» **HOW TO COMPLETE THIS TASK**: Among the records below, find the lines that hold the word "document" and report how many there are, with no other words.

» **DATA UNDER STUDY**:
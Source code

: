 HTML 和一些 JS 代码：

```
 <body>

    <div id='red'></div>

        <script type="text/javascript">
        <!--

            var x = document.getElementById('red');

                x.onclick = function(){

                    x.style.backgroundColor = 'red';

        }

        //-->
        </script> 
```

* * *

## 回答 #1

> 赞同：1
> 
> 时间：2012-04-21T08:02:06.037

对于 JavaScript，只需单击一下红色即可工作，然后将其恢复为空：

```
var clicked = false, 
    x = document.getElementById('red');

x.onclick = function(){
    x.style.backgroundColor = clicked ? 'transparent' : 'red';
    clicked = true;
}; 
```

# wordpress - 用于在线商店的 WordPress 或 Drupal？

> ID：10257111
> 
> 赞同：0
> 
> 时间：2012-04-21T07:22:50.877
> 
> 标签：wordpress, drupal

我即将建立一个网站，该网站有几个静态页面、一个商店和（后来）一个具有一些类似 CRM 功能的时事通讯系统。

==

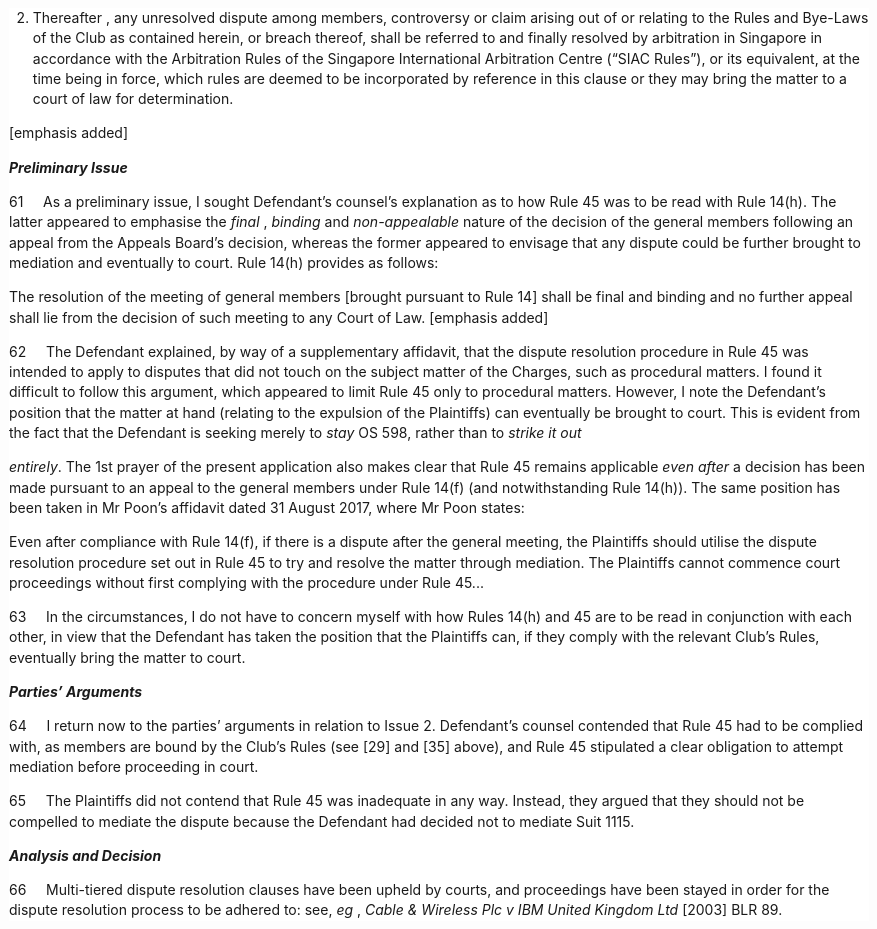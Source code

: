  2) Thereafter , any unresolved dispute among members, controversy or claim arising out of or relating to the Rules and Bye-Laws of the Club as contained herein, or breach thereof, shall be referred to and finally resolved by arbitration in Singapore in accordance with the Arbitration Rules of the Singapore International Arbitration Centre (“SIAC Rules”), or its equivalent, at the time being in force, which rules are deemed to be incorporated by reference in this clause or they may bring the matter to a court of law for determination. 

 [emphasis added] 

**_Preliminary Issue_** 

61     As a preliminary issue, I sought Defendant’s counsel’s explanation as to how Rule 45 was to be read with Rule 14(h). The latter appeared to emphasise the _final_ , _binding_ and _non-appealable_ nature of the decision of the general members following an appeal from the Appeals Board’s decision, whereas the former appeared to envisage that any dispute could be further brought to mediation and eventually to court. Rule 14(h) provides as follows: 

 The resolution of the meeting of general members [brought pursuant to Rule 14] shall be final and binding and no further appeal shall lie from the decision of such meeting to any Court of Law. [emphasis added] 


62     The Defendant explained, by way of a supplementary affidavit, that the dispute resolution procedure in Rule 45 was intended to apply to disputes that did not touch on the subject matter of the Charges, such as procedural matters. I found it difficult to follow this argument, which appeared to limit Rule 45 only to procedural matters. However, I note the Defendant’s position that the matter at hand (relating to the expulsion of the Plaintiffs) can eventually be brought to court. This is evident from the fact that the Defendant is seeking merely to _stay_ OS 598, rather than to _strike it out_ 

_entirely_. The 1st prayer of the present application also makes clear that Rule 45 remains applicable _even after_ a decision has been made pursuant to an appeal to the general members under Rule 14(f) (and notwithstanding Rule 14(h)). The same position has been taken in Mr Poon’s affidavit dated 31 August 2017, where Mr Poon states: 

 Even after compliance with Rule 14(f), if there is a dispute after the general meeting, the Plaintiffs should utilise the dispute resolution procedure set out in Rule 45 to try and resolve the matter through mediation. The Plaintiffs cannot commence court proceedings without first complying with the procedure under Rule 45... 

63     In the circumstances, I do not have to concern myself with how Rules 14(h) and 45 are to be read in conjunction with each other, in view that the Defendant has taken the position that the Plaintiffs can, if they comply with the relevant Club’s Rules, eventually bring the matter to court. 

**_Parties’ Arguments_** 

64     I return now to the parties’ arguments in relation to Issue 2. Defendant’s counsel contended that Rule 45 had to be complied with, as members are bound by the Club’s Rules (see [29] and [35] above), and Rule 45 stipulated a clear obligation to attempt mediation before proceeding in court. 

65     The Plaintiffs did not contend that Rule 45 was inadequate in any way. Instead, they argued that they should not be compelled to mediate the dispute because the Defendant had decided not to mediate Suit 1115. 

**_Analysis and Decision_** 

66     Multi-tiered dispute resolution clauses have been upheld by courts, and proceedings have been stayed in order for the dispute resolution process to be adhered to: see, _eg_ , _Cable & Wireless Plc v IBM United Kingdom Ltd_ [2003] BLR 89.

--

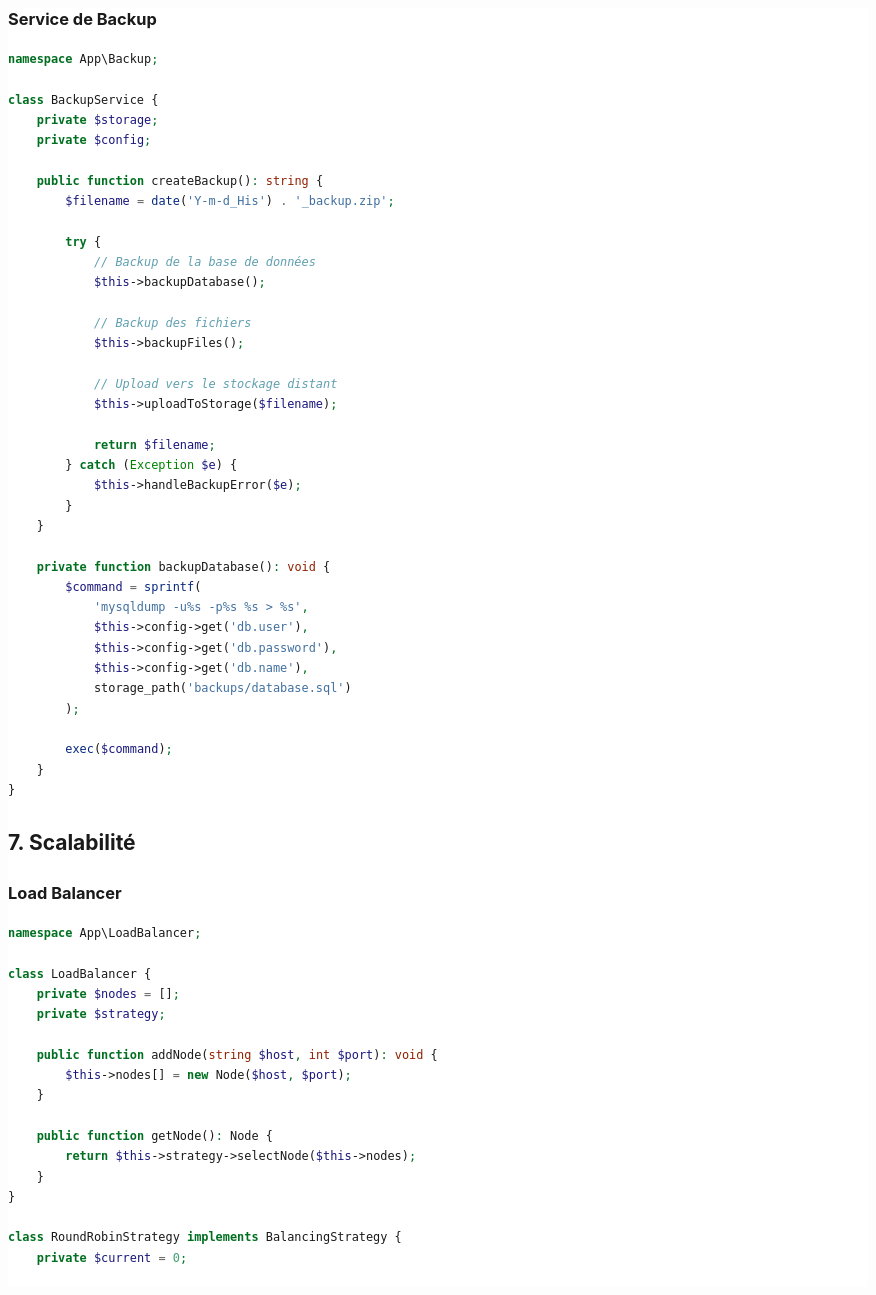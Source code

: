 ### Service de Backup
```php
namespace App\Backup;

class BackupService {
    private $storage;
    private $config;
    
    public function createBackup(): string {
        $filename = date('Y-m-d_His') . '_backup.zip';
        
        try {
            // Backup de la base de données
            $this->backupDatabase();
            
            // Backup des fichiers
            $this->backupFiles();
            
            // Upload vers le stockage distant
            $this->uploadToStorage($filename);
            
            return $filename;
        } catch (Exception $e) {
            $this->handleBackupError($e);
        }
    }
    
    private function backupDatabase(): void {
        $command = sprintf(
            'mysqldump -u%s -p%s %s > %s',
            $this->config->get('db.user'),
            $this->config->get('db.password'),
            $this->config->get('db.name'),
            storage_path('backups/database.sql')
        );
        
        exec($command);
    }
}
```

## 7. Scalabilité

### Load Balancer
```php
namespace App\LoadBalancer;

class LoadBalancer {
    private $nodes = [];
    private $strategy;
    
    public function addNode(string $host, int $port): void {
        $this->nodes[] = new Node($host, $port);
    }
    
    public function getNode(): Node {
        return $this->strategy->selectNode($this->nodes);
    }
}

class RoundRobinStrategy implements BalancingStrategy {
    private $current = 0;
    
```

» **RESPONSE AREA**: 2